**BRIEF**
Below are records to give again exactly; omit each image they contain.

**DATASET CONTENT**
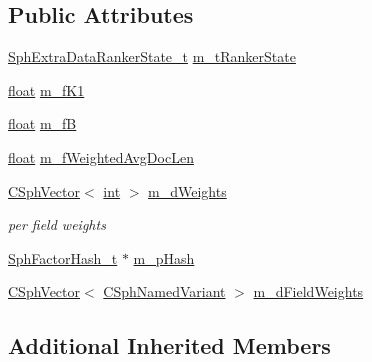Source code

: \subsection*{Public Attributes}
\begin{DoxyCompactItemize}
\item 
\hyperlink{structSphExtraDataRankerState__t}{Sph\-Extra\-Data\-Ranker\-State\-\_\-t} \hyperlink{structExpr__BM25F__c_a25dfbf45de7a1245ba1a392c6d18e71b}{m\-\_\-t\-Ranker\-State}
\item 
\hyperlink{sphinxexpr_8cpp_a0e0d0739f7035f18f949c2db2c6759ec}{float} \hyperlink{structExpr__BM25F__c_aefc021dae13aaa01f05751b5e6e4ad75}{m\-\_\-f\-K1}
\item 
\hyperlink{sphinxexpr_8cpp_a0e0d0739f7035f18f949c2db2c6759ec}{float} \hyperlink{structExpr__BM25F__c_a573e1646deee609cc9b8f239a5960e3c}{m\-\_\-f\-B}
\item 
\hyperlink{sphinxexpr_8cpp_a0e0d0739f7035f18f949c2db2c6759ec}{float} \hyperlink{structExpr__BM25F__c_a631357b2c7382a52d673d0c3851da4df}{m\-\_\-f\-Weighted\-Avg\-Doc\-Len}
\item 
\hyperlink{classCSphVector}{C\-Sph\-Vector}$<$ \hyperlink{sphinxexpr_8cpp_a4a26e8f9cb8b736e0c4cbf4d16de985e}{int} $>$ \hyperlink{structExpr__BM25F__c_a280ea1ac07c64505dc7c048d3a518d40}{m\-\_\-d\-Weights}
\begin{DoxyCompactList}\small\item\em per field weights \end{DoxyCompactList}\item 
\hyperlink{sphinxint_8h_ad10cf8fddc53077dfb9d731819db9ec0}{Sph\-Factor\-Hash\-\_\-t} $\ast$ \hyperlink{structExpr__BM25F__c_a0694a50b644bc2ab7883fcac97598c99}{m\-\_\-p\-Hash}
\item 
\hyperlink{classCSphVector}{C\-Sph\-Vector}$<$ \hyperlink{structCSphNamedVariant}{C\-Sph\-Named\-Variant} $>$ \hyperlink{structExpr__BM25F__c_a537d133dd52798edfae58852ad3e40de}{m\-\_\-d\-Field\-Weights}
\end{DoxyCompactItemize}
\subsection*{Additional Inherited Members}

**YOUR RESPONSE**
Source code

: \subsection*{Public Attributes}
\begin{DoxyCompactItemize}
\item 
\hyperlink{structSphExtraDataRankerState__t}{Sph\-Extra\-Data\-Ranker\-State\-\_\-t} \hyperlink{structExpr__BM25F__c_a25dfbf45de7a1245ba1a392c6d18e71b}{m\-\_\-t\-Ranker\-State}
\item 
\hyperlink{sphinxexpr_8cpp_a0e0d0739f7035f18f949c2db2c6759ec}{float} \hyperlink{structExpr__BM25F__c_aefc021dae13aaa01f05751b5e6e4ad75}{m\-\_\-f\-K1}
\item 
\hyperlink{sphinxexpr_8cpp_a0e0d0739f7035f18f949c2db2c6759ec}{float} \hyperlink{structExpr__BM25F__c_a573e1646deee609cc9b8f239a5960e3c}{m\-\_\-f\-B}
\item 
\hyperlink{sphinxexpr_8cpp_a0e0d0739f7035f18f949c2db2c6759ec}{float} \hyperlink{structExpr__BM25F__c_a631357b2c7382a52d673d0c3851da4df}{m\-\_\-f\-Weighted\-Avg\-Doc\-Len}
\item 
\hyperlink{classCSphVector}{C\-Sph\-Vector}$<$ \hyperlink{sphinxexpr_8cpp_a4a26e8f9cb8b736e0c4cbf4d16de985e}{int} $>$ \hyperlink{structExpr__BM25F__c_a280ea1ac07c64505dc7c048d3a518d40}{m\-\_\-d\-Weights}
\begin{DoxyCompactList}\small\item\em per field weights \end{DoxyCompactList}\item 
\hyperlink{sphinxint_8h_ad10cf8fddc53077dfb9d731819db9ec0}{Sph\-Factor\-Hash\-\_\-t} $\ast$ \hyperlink{structExpr__BM25F__c_a0694a50b644bc2ab7883fcac97598c99}{m\-\_\-p\-Hash}
\item 
\hyperlink{classCSphVector}{C\-Sph\-Vector}$<$ \hyperlink{structCSphNamedVariant}{C\-Sph\-Named\-Variant} $>$ \hyperlink{structExpr__BM25F__c_a537d133dd52798edfae58852ad3e40de}{m\-\_\-d\-Field\-Weights}
\end{DoxyCompactItemize}
\subsection*{Additional Inherited Members}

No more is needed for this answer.